I agree with Lon, I like the composition and the tunnel of trees towards light effect, but the lack of sharpness hurts this image too much. The softness has the feel of a technical problem, rather than something being done for creative effect. If this had been shot as a sharp image originally, and then had a strong Orton Effect added in post for creative effect, I think it would look much different (and better) than the softness we see here.

@ Ed mc Guirk, @Adhika_Lie, @Lon_Overacker, @Craig_Marvil, @Patricia_Brundage. All seen very well, there was a big technical issue (manual focused, F16, -2.33, 70-200 at 200mm ??). But in my eyes the result as I accomplished in photoshop is very pleasing . Just because of the unsharpness and soft look !! I myself liked especially the contrast in the dark and light parts of the image. The question is now, Why is sharpness always so important. To me it’s about making good maybe even pleasing images. If it’s accomplished in camera or in photoshop is not important. Thank you all for your to me important comments( critiques).
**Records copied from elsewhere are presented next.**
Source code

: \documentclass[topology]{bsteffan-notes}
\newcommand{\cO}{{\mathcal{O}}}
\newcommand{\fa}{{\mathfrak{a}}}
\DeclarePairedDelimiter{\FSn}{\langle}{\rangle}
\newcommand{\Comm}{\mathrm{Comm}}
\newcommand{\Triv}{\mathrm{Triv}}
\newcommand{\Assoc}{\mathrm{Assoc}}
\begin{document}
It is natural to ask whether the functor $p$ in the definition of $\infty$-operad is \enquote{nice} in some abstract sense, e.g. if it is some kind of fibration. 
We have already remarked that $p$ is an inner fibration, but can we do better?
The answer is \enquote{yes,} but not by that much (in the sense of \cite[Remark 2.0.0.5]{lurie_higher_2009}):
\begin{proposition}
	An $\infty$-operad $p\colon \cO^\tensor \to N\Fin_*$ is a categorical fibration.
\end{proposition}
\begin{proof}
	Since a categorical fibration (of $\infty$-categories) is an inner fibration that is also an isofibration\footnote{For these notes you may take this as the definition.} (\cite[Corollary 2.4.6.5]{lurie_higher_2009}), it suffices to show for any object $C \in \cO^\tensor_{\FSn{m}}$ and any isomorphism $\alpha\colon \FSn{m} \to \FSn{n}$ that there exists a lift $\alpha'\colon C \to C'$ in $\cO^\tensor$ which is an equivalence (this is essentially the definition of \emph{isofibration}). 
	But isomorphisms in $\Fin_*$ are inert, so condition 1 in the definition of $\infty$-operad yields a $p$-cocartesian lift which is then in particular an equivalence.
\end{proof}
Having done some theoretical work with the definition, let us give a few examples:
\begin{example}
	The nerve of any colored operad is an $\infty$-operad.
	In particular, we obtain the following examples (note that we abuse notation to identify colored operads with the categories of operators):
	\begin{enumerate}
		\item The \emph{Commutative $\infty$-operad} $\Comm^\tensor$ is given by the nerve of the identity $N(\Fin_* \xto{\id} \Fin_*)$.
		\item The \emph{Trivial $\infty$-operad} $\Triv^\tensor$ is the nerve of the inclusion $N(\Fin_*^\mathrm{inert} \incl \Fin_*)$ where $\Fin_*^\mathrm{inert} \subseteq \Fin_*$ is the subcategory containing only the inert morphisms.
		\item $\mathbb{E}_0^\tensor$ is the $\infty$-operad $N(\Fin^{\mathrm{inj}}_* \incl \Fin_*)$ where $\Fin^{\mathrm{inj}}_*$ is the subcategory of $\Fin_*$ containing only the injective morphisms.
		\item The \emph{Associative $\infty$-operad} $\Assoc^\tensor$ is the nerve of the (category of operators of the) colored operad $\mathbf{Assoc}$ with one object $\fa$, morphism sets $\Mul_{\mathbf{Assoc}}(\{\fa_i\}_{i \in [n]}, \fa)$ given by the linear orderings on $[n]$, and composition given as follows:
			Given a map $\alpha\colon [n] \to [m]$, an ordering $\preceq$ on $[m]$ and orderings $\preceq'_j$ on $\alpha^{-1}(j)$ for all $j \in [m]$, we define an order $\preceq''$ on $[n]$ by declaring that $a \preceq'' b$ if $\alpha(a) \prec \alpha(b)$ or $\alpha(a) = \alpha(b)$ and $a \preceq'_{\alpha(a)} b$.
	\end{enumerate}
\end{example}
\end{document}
In the end an image is always the photographer’s vision of the scene. In many instances I use the soft focus feature in NIK to make it more artistic. Quite frankly on this image I did not view the larger option before commenting. It looked sharp in the small version, but obviously the larger version it clearly was not. If you have ten judges, each will see an image differently and each will have their own point of view. In the end just listen, and if in agreement work on the image, if not, stay with your own version of the scene. There is no right or wrong it is always the artist’s choice.